Moore came to the DCCH via an unconventional path. After leaving the D.C. government, he headed Camden, N.J.’s housing authority, until he admitted in 1987 to stealing $6,000 from the agency and served four months in prison. A few months after his release, he was hired by the DCCH.

He aimed to engineer the rebirth of Columbia Heights, symbolically naming one of the major projects he helped orchestrate, the Nehemiah Shopping Center on 14th Street, after the biblical figure who rebuilt Jerusalem. But his lasting legacy is a matter of dispute. As Columbia Heights developed, the Nehemiah strip mall, partly funded with public money, came to seem anachronistic and was torn down 13 years after it opened. (Many people now see the DC USA mall, spurred along by Moore and aided by public funds in an effort at revitalization, as similarly outdated.) A 2002 Washington Post investigation of the DCCH under his leadership found that the corporation had failed to deliver on many of its revitalization promises.

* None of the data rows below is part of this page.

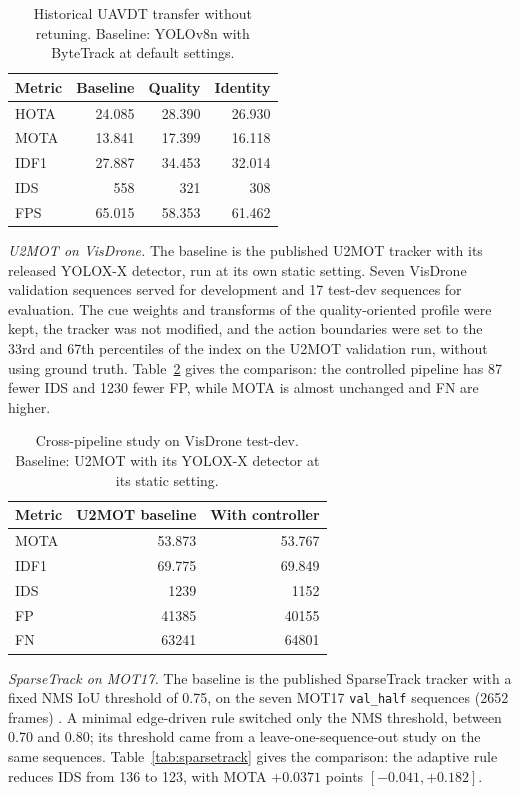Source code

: \documentclass[pdflatex,sn-mathphys-num,iicol]{sn-jnl}
\begin{document}
\begin{table}[t]
\caption{Historical UAVDT transfer without retuning. Baseline: YOLOv8n with
ByteTrack at default settings.}
\label{tab:hist-uavdt}
\centering\footnotesize
\setlength{\tabcolsep}{4pt}
\begin{tabular}{@{}lrrr@{}}
\toprule
Metric & Baseline & Quality & Identity\\
\midrule
HOTA & 24.085 & 28.390 & 26.930\\
MOTA & 13.841 & 17.399 & 16.118\\
IDF1 & 27.887 & 34.453 & 32.014\\
IDS & 558 & 321 & 308\\
FPS & 65.015 & 58.353 & 61.462\\
\bottomrule
\end{tabular}
\end{table}

\emph{U2MOT on VisDrone.} The baseline is the published U2MOT tracker
\cite{liu2023u2mot} with its released YOLOX-X detector, run
at its own static setting. Seven VisDrone validation sequences served for
development and 17 test-dev sequences for evaluation. The cue weights and
transforms of the quality-oriented profile were kept, the tracker was not
modified, and the action boundaries were set to the 33rd and 67th percentiles
of the index on the U2MOT validation run, without using ground truth.
Table~\ref{tab:u2mot} gives the comparison: the controlled pipeline has 87
fewer IDS and 1230 fewer FP, while MOTA is almost unchanged and FN are higher.

\begin{table}[t]
\caption{Cross-pipeline study on VisDrone test-dev. Baseline: U2MOT with its
YOLOX-X detector at its static setting.}
\label{tab:u2mot}
\centering\footnotesize
\setlength{\tabcolsep}{4pt}
\begin{tabular}{@{}lrr@{}}
\toprule
Metric & U2MOT baseline & With controller\\
\midrule
MOTA & 53.873 & 53.767\\
IDF1 & 69.775 & 69.849\\
IDS & 1239 & 1152\\
FP & 41385 & 40155\\
FN & 63241 & 64801\\
\bottomrule
\end{tabular}
\end{table}

\emph{SparseTrack on MOT17.} The baseline is the published SparseTrack tracker
\cite{liu2025sparsetrack} with a fixed NMS IoU threshold of 0.75, on the seven
MOT17 \texttt{val\_half} sequences (2652 frames) \cite{dendorfer2021motchallenge}.
A minimal edge-driven rule switched only the NMS threshold, between 0.70 and
0.80; its threshold came from a leave-one-sequence-out study on the same
sequences. Table~\ref{tab:sparsetrack} gives the comparison: the adaptive rule
reduces IDS from 136 to 123, with MOTA $+0.0371$ points $[-0.041, +0.182]$.
\end{document}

Barry dismisses this line of criticism. “I expect that from the Post,” he says. “The Post is so anti-community, anti-black people doing their thing.” Barry credits Moore with bringing together the black, white, and Latino populations of the neighborhood.

Moore also has Barry’s gratitude on a more personal level. Moore, Barry says, connected him with the surgeon who treated him for prostate cancer in 1995. The doctor had a waiting list of longer than six months, but Barry says Moore, who knew the doctor, got him an appointment.

“And I’ve been cancer-free ever since,” says Barry. “Bob’s came back, unfortunately. He fought till the very end. People said, ‘Bob, you need to be at home in bed.’ And he said, ‘I have work to do.'”

Correction: This post initially credited Tony Proscio, the author of Becoming What We Can Be, for the quotes by Moore. In fact, Moore was interviewed by David Rotenstein, and Proscio used his interviews in compiling the book.